His recent work provokes and questions collective memory and its vestiges by deconstructing and reinterpreting its inherited meanings and symbols. In rebuilding our memory, he posits that there are fundamental questions that we need to raise: What are the forms of our collective memory? What are its symbols and values today? What remains of it?
Reign of the Sixth
I liked the number six for its variety of connotations – the sixth sky, just under god's reign according to local culture, or six as the number of Assad’s presidential mandates in Syria since 1971. The building in the painting was once called the Yalbougha Complex. Its construction started in the late 1970s, but it has never been completed. At the time, it was a symbol of sweeping modernism and was to be the highest structure in Damascus. But then construction stopped. Modernity stopped. Time stopped. I wanted to capture that state, that sense of stasis. With that in mind, the advertising board in the top left is ironic in its declaration that “40 Years and We Grow Younger” (the slogan of an electronics brand called Hafez), and you will notice I’ve painted a lone (lonely?) donkey on the sixth floor. He’s not there to symbolise loyalty or hard work, but rather, stubbornness.
Concerto for Two Violins and a Tank
Titles, dates (even formats to some extent) all contribute to the reading of my artwork. Perhaps it’s my architectural background that makes me believe that without context, the works would lose some of their essence and strength. Having said that, artwork titles shouldn’t overtly explain an artwork, as much as provide clues or a topic to explore. Personally, I find joy in ironic, even sarcastic titles, that occasionally mislead the viewer – such is the case in Concerto for Two Violins and a Tank. In this work I wanted to confront two things: the realism of the tank, and the abstraction of human presence. The latter needed to be done through straight black and white lines. To create order, such as straight lines, is so human. So to signify the collapse and destruction of the social order, I wanted to paint these lines in a disordered state. It is significant that the tank is the only colourful element in the work - it is facing the light, leaving behind the darkness. This is the new reality. One day in the future I hope things will have changed and I can repaint this same scene, but with the tank as the faded memory, the lines straight and pure again.
As an architect, perhaps I give higher importance to depth, perspective, light and texture.
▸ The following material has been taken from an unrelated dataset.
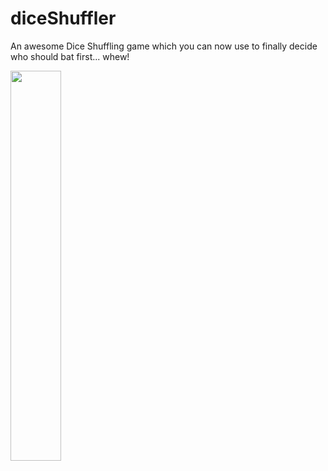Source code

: # diceShuffler
An awesome Dice Shuffling game which you can now use to finally decide who should bat first... whew!

<img src= "https://user-images.githubusercontent.com/47297497/123499901-9548b100-d657-11eb-8f92-7e6543dfb7d2.png" width=40%>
Angles and symmetry (or their absence) are very impactful, particularly because in reality, very few things are perfectly symmetrical. Light and shadow, for example, are by nature different on either side of an object. This can be extremely useful in orienting the viewer’s attention – such is the case with Ghost House.
Hob Hob refers to the urban lingo used for transportation – I think it must derive from some version of ‘hop in, hop out’, but in Arabic we have replaced the ‘p’ with the ‘b’. This type of bus is so anchored in our collective memory: it’s a people's bus. It goes from one city to another, it bounces, and emits strange smoke and sounds. This kind of bus is almost folklore. But it truly had an official purpose once (in addition to transporting people), which was to carry the mail from one governate to another. A Hob Hob bus was a messenger, full of mail. It acts as a relic, a container or body for messages, poems, funny quotes, religious symbols, sexual hints – the list goes on. In this version of the Hob Hob, I wanted to connect these messages in the context of Syria today, adding some political hints, old quotes that resonate today, and so on: in doing so, the bus becomes its content, what it contains comes to embody what it is, as content and container merge.
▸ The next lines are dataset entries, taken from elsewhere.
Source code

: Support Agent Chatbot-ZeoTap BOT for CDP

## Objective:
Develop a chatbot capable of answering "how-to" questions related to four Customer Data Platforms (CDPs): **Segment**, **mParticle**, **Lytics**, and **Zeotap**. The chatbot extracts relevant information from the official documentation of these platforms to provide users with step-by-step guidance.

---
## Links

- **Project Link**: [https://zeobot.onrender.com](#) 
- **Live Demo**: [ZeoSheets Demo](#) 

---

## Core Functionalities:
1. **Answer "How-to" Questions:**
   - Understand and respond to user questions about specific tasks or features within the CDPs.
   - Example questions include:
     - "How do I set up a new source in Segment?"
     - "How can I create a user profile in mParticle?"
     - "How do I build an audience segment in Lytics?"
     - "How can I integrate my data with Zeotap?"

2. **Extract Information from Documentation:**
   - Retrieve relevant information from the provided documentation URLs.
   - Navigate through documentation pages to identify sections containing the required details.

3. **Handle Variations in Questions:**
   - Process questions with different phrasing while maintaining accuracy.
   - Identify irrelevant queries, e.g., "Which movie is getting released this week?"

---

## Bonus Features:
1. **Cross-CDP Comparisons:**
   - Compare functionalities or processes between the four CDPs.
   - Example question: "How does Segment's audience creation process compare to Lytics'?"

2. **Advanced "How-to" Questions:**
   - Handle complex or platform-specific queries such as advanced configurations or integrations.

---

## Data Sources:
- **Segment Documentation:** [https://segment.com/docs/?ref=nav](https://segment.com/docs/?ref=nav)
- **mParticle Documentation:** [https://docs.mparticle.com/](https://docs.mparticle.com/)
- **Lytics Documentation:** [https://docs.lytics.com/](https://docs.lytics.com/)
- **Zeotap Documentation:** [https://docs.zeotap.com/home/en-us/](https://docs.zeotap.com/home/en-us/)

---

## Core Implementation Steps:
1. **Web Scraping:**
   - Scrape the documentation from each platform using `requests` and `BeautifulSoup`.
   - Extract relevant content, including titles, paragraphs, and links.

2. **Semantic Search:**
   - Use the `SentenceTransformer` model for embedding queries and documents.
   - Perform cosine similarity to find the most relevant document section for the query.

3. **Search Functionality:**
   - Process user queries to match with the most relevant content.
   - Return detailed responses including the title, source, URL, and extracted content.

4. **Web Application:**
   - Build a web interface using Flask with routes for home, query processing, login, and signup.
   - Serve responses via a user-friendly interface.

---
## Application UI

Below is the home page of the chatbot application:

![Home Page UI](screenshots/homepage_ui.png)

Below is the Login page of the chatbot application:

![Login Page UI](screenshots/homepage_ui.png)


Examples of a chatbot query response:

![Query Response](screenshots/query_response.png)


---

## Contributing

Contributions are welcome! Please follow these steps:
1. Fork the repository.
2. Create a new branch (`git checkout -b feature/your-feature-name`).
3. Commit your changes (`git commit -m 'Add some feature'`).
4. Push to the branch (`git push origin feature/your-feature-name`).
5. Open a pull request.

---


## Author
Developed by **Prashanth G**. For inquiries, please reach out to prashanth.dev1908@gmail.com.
The graffiti I depict in this piece is gathered from across the city – some phrases actually only exist orally, not written down. The school in the painting isn’t one specific place, rather a prototype of the kind of schools that were built all over Syria as a Baathist educational prototype. They are all so similar, so they resonate with every single Syrian and are anchored, like the Hob Hob bus, in a collective memory. And, strangely, these schools (at least to me), always resemble prisons. But the graffiti also harks to the idea that it is often the people, or a people’s movement, that sets off a spark.
Hijab of the City
This work actually isn’t about Syria, but about Lebanon. Back in Syria, before the war, before we came to Beirut, we had a certain image of Lebanon: open, free and modern. However, after spending eight years here, I can but face the truth that contradicts this glorious image we once had, which is a city that has a deep conservatism underneath its modern exterior. Hijab of the City is part of a series of work I’m currently working on about false modernity. It depicts the Christian Mar Mickhael district of Beirut, where the street level is made up of bars, pubs and clubs, while the upper floors of its residential buildings are almost completely veiled, a firm intention of not seeing and not being seen. This is such a vivid expression of the rupture within the city, of modern life that begins only once you descend to the ground floor. It's an interesting dystopia to explore.